(Beginning of PROVIDED ENTRIES)

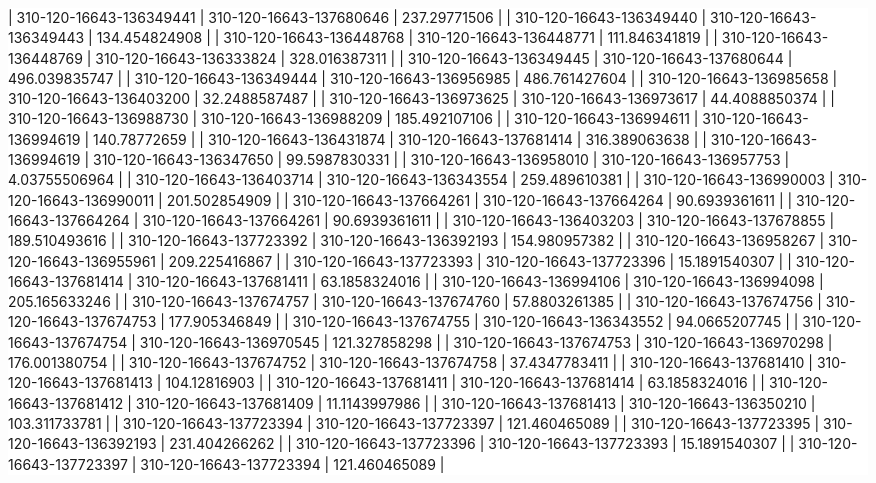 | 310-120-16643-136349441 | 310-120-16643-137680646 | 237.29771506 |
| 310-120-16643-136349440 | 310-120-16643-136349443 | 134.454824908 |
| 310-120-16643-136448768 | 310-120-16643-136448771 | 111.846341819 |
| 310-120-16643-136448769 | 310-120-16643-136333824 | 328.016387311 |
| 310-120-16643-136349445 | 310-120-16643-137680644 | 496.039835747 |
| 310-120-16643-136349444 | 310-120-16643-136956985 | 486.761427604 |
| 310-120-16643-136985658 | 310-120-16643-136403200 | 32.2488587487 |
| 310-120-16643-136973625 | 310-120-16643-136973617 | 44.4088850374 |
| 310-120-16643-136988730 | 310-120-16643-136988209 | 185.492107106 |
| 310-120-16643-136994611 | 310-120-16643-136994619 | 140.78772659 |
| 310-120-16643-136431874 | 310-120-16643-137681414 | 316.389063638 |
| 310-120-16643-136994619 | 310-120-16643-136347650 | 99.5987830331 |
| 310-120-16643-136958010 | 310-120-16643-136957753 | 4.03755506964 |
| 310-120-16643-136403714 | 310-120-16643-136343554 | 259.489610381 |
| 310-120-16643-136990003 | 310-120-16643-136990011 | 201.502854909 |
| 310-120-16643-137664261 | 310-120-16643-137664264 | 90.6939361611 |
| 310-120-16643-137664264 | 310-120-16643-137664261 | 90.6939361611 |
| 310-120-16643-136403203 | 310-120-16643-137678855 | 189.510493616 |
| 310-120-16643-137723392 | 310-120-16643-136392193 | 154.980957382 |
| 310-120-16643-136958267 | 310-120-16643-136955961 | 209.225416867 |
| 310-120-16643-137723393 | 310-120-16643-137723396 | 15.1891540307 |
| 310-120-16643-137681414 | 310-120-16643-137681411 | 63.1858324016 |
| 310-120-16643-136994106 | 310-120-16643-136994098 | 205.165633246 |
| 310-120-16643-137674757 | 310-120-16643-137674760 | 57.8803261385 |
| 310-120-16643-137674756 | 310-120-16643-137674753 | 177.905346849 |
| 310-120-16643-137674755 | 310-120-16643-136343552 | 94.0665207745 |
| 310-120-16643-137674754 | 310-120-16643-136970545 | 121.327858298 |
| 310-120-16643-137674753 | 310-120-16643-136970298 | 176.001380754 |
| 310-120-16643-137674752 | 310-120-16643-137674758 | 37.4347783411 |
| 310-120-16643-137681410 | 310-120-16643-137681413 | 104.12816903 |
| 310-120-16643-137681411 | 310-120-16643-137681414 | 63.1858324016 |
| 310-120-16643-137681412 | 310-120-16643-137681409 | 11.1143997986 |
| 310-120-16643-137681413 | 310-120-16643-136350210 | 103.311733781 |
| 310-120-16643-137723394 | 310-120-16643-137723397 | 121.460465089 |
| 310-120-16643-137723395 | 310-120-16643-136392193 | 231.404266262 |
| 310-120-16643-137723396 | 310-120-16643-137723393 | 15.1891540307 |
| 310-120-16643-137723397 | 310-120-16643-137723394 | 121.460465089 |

(End of PROVIDED ENTRIES)

ABOUT THIS TASK: Starting with the first line of the material above and ending with the line that holds "310-120-16643-136956985 | 486.761427604 |", write out those lines exactly, without pictures.

ANSWER SPACE:
 | 310-120-16643-136349441 | 310-120-16643-137680646 | 237.29771506 |
| 310-120-16643-136349440 | 310-120-16643-136349443 | 134.454824908 |
| 310-120-16643-136448768 | 310-120-16643-136448771 | 111.846341819 |
| 310-120-16643-136448769 | 310-120-16643-136333824 | 328.016387311 |
| 310-120-16643-136349445 | 310-120-16643-137680644 | 496.039835747 |
| 310-120-16643-136349444 | 310-120-16643-136956985 | 486.761427604 |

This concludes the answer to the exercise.